I’m an atheist. It’s never normally hard for me to admit that. But last time I settled myself in a city overseas, while looking for community, I found myself in a circle of Christian men that made me their prey.
Personally, I’ve always found church a bit hard to swallow. Perhaps it is the remnants of my Catholic upbringing. Perhaps I’m just a born cynic. Perhaps, as a gay man, it is my fractured view of religion as a consequence of its impact on my community. This has always played on my mind: I assumed religion would never gel with me because of my identity as a gay man. I was even slightly scared of it.
Then, I fell in love with a boy whose weekly routine always involved church, who loved to worship through song and who really wanted to share that with me. This is what we do when we fall in love, right? We try to expand our world to include theirs as part of our own. If he had been really into mime, perhaps I would’ve found myself in a striped shirt and an imaginary box. I wanted to experience this part of his life that he loved so much.
So I went. Foreign country, foreign boy, in a church that was probably the last place I imagined myself on this trip.
The first week Matthew invited me was nothing like I had expected. It was progressive, inclusive and preaching things that I couldn’t agree more with. At the end of each service, they invite people up who had been directly affected by the weekly issue to be prayed for. Seeing the sheer amount of people who stood, let alone the emotions displayed, was a massive moment for me. It was cathartic and terrifying and I caught myself thinking, Did I just have a spiritual awakening? Am I religious?
I had to try it again, but the next week I was not moved like that first time. It was, however, something special that I shared with Matthew. He still wanted to go, so I was, of course, happy to accompany him. I found the behaviour fascinating and sometimes hilarious. There was one week where I watched a girl do an entire interpretive dance routine to one of the worship songs.
I still couldn’t get it out of my head that because I am gay, I shouldn’t be there. Matthew held my hand at one point, and I slapped it away and told him that “we probably aren’t meant to do that in here”.

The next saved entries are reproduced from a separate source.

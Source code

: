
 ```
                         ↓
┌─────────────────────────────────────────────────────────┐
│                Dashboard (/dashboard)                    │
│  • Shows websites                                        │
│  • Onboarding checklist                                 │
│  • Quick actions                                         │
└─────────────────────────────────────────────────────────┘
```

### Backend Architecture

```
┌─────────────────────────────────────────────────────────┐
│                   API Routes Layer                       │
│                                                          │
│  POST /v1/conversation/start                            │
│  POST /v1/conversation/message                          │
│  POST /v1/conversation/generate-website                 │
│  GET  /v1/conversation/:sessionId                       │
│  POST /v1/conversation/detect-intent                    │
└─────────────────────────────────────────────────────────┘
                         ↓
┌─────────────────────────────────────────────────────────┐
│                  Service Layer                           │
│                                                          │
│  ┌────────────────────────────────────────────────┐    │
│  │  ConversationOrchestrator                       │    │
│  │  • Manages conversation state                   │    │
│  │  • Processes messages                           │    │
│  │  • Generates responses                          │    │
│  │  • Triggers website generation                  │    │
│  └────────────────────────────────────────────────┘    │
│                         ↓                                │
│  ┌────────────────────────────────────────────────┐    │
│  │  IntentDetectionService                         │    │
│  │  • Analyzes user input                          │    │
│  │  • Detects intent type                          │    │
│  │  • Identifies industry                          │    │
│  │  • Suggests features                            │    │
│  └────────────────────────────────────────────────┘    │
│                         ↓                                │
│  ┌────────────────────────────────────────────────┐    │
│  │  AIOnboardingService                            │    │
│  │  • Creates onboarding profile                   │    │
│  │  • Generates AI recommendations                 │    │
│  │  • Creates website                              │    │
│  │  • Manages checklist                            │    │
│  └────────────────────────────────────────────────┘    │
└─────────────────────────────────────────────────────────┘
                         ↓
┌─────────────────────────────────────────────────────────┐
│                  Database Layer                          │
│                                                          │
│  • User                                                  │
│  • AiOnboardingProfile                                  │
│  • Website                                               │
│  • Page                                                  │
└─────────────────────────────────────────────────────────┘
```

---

One thing led to another and our relationship ended, but I continued to go to church. Why? I’m still not sure. Perhaps I felt a stronger connection to him there, perhaps I wanted to see the smiling faces I’d been seeing for weeks, perhaps I felt a sense of community in a city where I knew virtually no one, but I knew that I was still just as much of an atheist as when I first walked through those doors.
My family were more shocked by my church-going than they were when I came out of the closet; my friends didn’t know what to say; and even I had no idea what it was that was still driving me to go. The will of God? The Holy Spirit?
I was telling myself constantly that I wasn’t allowed there because I’m gay, but I was still continuing to go. This put me in this constant state of conflict.
Then one week, a beautiful boy — the kind of person who makes heads turn and you’re never really sure if they’re actually a robot — smiled at me. Not just a friendly church smile, but the kind you give someone you want to see naked. Surely not, I thought. I am already an anomaly and a sinner by being here… there can’t be more of us.
Just before I left, I thought, Why not check? and I slyly opened Grindr in church. The world did not collapse and the fiery pits of hell did not open to swallow me up as I had expected. Instead, Mark’s smiling (possibly robotic) face was there on my screen with a message saying “Hi”.
This was the beginning of a whole lot of weird, in my opinion. I had met a boy on Grindr at the church my ex-boyfriend introduced me to. What? I know.
Mark told me that he and his friends had noticed me a few weeks ago, and they all liked the look of me. The next week, Luke, another boy, messaged me telling me he’d seen me at the service. And another boy, John, was starting a LGBT group within the church that I should join.
All of a sudden, this church stopped being a place that reminded me of Matthew and became a cesspool of gay men that were all competing for my attention. It was honestly the last thing I expected, and among all of these new relationships, I had to explain that I am an atheist and that’d I’d been going to church for reasons I didn’t really understand.
It became a lot — culminating in one of them inviting me to be his test subject for his massage therapy course as he rubbed my body and whispered innuendos in my ear, followed by an awkward kiss in a tube station and me blurting out the reason I first went to the church was because of the boy I was still in love with.
I found a community that I thought wouldn’t accept me because I’ve spent years telling myself I couldn’t be gay and go to church, when in reality, I found a group of men proud of who they are and ready to welcome me in.